February 23, 2018

Understand what family members really want from a dementia care home

*these articles and books and Eresources are available to members of dementia Australia NSW by emailing NSW.Library@dementia.org.au

Needing a real quality dementia care home

This DVD shares two family experiences on what to look for in a care home. It can be used as a learning tool by families or staff examining what ingredients make up real quality dementia care. 

Benefits: Families watching this DVD will be guided on how to choose a dementia care home.

Directors, Managers, Trainers, Nurses and Care Staff will be able to identify what families are really seeking from a dementia care home.

This DVD features David Sheard interviewing two family members on their experiences in choosing a care home for their husband and mother. Di de Woolfson and Lesley Lawson share very eloquent and emotional accounts of why finding the right ‘home’ really matters. 

Key Learning Messages

• Noticing the important things that make up a feeling of ‘home’ matters

• Engaging with your emotions and gut instincts counts when choosing a care home

• Examining the quality of life of people living and working together in a ‘home’ tells you a lot

• Delving beyond the visual aspects of a ‘home’ to see the real care is key

Most difficult decision: dementia and the move into residential aged care : Discussion paper 5 
some aims: 
• improved quality and timeliness of information about moving to a RACF
• psychosocial support to negate the impact of emotional stress
• the adoption of a staged approach to ‘sharing the care’ through easier access to carer respite in a RACF
In addition, carers felt that other aspects which would improve the experience of moving and settling in to a new environment include:
• staff skilled in delivery of quality dementia care
• a higher staff to resident ratio
• provision of meaningful, inclusive activities which interest the person with dementia
• a warm and welcoming environment that is characterised as ‘home like’
• strong leadership and management skills to promote quality dementia care before, during and after the placement of the person with dementia into residential care.

Stages of senior care : your step-by-step guide to making the best decisions

Using their experience running a successful international company providing in-home, non-medical services for seniors, husband-and-wife founders of Home Instead Senior Care offer a helpful guide for families choosing among home care-giving and other assisted-living options for aging or ailing parents. 
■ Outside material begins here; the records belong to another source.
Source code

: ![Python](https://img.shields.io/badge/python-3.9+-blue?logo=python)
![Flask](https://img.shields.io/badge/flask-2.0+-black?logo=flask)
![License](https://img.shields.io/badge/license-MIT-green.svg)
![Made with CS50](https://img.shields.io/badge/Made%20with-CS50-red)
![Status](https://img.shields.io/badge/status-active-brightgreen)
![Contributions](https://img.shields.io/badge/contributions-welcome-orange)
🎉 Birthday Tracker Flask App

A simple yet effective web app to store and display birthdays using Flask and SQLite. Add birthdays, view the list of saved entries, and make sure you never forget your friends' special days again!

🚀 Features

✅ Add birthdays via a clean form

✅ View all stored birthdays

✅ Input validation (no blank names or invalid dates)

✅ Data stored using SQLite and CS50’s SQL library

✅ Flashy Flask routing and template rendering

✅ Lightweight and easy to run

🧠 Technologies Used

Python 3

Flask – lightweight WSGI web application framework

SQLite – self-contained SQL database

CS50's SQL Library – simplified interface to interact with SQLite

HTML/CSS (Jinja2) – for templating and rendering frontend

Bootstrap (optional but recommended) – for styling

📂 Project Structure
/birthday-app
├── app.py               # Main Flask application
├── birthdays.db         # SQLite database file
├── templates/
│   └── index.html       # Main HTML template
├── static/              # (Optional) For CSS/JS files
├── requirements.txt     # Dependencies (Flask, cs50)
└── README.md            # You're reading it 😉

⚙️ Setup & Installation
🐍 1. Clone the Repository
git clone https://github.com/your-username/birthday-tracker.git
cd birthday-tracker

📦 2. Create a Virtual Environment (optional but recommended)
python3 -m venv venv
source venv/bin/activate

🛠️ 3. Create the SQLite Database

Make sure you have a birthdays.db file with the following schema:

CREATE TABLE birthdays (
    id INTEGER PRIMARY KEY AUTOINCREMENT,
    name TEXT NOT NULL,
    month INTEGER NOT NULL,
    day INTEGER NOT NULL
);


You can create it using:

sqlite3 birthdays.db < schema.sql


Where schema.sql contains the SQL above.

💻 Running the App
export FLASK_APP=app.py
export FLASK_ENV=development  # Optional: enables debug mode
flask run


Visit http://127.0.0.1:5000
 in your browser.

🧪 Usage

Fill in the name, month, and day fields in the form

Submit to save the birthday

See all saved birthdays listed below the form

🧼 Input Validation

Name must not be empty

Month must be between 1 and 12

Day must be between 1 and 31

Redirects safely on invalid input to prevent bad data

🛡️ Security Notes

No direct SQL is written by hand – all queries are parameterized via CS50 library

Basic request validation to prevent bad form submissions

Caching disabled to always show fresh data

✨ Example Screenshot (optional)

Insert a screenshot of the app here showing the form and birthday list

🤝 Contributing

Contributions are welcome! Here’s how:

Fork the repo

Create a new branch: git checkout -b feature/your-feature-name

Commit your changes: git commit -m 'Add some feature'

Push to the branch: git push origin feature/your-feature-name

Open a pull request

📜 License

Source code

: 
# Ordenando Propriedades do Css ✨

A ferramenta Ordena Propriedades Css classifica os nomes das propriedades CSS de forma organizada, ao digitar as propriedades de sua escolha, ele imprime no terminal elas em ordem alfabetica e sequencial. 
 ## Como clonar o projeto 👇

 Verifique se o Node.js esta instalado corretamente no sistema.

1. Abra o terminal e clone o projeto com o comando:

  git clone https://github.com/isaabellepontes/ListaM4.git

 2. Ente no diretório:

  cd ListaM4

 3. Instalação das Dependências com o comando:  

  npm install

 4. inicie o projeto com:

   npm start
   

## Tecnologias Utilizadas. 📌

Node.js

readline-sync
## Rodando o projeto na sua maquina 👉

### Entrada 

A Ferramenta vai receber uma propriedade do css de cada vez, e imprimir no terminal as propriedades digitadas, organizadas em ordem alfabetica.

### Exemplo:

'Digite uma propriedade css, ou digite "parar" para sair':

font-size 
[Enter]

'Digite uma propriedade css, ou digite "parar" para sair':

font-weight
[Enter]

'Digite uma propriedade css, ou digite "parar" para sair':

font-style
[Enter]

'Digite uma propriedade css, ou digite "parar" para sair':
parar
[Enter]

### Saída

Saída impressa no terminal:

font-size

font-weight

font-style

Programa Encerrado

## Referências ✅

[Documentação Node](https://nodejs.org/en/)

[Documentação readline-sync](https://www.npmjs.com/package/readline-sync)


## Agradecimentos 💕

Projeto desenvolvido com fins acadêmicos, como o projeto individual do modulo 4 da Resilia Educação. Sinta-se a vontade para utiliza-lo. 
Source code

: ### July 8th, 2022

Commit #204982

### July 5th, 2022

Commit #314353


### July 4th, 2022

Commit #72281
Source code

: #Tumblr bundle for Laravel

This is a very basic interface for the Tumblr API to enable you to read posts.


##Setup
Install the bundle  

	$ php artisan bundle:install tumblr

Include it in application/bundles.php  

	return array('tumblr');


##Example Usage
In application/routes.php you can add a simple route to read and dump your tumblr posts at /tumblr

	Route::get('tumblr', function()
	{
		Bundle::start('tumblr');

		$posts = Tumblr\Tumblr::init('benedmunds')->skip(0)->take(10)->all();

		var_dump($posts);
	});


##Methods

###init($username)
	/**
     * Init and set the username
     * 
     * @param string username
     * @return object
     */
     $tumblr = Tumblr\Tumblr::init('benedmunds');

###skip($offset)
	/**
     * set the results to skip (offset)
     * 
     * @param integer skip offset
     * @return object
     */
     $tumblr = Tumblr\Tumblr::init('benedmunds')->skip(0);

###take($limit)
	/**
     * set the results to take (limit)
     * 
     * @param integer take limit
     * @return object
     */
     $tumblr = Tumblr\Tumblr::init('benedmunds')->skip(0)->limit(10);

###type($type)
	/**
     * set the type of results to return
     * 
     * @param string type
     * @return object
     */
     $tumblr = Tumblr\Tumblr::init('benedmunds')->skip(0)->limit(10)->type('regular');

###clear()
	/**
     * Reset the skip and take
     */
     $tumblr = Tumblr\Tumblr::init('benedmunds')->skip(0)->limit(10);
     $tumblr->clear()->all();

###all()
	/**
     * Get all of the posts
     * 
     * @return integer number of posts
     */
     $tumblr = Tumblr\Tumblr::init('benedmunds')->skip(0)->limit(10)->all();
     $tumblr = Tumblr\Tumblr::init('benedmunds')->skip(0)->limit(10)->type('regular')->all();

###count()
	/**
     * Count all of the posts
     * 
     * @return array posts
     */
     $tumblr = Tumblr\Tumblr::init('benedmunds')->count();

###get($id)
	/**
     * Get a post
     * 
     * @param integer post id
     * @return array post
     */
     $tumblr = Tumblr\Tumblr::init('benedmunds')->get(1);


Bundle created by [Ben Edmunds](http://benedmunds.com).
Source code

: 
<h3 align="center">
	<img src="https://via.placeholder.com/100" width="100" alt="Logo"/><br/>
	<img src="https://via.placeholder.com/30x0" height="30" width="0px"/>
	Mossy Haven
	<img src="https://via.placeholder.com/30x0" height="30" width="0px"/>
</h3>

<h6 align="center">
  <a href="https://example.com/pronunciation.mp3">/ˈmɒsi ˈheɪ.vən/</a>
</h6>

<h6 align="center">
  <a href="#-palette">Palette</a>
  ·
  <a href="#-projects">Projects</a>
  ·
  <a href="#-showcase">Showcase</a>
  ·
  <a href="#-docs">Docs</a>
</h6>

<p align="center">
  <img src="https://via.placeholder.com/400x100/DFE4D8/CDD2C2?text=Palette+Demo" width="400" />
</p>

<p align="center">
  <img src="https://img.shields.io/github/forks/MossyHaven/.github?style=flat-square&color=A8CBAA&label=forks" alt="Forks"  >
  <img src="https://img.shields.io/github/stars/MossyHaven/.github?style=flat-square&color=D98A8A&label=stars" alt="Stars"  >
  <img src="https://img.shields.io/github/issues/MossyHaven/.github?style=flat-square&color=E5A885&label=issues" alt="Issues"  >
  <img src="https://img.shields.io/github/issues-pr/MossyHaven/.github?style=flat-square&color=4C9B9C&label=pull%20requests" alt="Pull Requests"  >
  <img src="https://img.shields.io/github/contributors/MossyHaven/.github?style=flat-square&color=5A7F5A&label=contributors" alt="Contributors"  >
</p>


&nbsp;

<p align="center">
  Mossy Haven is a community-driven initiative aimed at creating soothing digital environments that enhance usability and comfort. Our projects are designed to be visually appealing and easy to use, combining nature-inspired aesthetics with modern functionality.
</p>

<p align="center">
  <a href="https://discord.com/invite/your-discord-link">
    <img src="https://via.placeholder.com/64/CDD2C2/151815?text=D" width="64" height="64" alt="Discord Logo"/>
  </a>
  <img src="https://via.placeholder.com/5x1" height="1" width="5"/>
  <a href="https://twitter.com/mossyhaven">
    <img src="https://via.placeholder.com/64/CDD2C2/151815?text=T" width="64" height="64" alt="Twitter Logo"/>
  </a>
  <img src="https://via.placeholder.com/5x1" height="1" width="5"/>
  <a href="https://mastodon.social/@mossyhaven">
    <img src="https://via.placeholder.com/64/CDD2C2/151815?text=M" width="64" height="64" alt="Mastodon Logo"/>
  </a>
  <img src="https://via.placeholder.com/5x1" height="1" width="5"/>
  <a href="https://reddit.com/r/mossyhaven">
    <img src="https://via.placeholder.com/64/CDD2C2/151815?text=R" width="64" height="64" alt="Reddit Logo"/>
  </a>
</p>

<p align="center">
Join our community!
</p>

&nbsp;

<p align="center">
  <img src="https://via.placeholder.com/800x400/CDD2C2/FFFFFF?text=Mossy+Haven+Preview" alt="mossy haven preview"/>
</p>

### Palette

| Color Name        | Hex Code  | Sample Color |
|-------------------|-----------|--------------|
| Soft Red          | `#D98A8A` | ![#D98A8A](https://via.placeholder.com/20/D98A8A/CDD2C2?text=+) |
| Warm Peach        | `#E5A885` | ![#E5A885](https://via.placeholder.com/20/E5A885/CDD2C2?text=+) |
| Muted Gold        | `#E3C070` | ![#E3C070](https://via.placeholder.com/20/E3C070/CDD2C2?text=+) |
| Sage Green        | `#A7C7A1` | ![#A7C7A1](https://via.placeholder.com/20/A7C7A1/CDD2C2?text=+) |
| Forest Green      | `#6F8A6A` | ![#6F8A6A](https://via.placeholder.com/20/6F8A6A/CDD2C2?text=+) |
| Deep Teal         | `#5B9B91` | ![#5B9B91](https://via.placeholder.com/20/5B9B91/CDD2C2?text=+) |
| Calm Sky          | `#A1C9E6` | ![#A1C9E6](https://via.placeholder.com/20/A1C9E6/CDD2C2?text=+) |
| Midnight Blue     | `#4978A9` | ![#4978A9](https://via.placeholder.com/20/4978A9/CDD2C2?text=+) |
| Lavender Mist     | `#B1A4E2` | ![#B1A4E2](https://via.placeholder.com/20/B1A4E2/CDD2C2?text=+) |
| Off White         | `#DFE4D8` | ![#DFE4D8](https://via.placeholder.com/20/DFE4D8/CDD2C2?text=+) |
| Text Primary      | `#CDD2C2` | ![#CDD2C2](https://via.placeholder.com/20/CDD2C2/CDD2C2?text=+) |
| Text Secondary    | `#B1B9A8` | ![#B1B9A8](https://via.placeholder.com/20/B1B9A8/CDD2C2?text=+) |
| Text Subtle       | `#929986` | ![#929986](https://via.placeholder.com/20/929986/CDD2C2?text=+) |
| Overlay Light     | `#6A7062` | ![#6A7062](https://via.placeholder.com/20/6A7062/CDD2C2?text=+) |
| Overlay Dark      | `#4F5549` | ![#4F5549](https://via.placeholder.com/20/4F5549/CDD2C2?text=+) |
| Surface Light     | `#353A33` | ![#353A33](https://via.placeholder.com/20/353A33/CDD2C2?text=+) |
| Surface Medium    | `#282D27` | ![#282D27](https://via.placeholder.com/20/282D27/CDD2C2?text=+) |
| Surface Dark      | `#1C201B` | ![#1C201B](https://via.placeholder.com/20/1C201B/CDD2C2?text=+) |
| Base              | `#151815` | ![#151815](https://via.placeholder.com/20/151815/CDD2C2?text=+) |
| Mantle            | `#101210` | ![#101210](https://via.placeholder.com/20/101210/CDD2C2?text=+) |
The Hogans believe in helping seniors stay in their homes as long as possible, and knowledge is their most powerful tool in securing that goal; this well-researched volume is packed with information, advice and resources aimed at managing and ameliorating the sadness, confusion, guilt and anxiety of making quality-of-life decisions for a loved one. 

Emphasizing the need for planning, the Hogans offer a list of signs that indicate it’s time to consider additional care, as well as a thorough exploration of the options, including pros and cons, questions to ask and other factors when choosing among home care, senior centers, assisted living and nursing homes. The Hogans also consider options for children who live far away from their parents, and advice on what to do when siblings find themselves in disagreement. Recognizing that there is no one-size-fits-all solution, this salient volume compassionately addresses a full range of hard-to-discuss subjects, including funeral services and bereavement.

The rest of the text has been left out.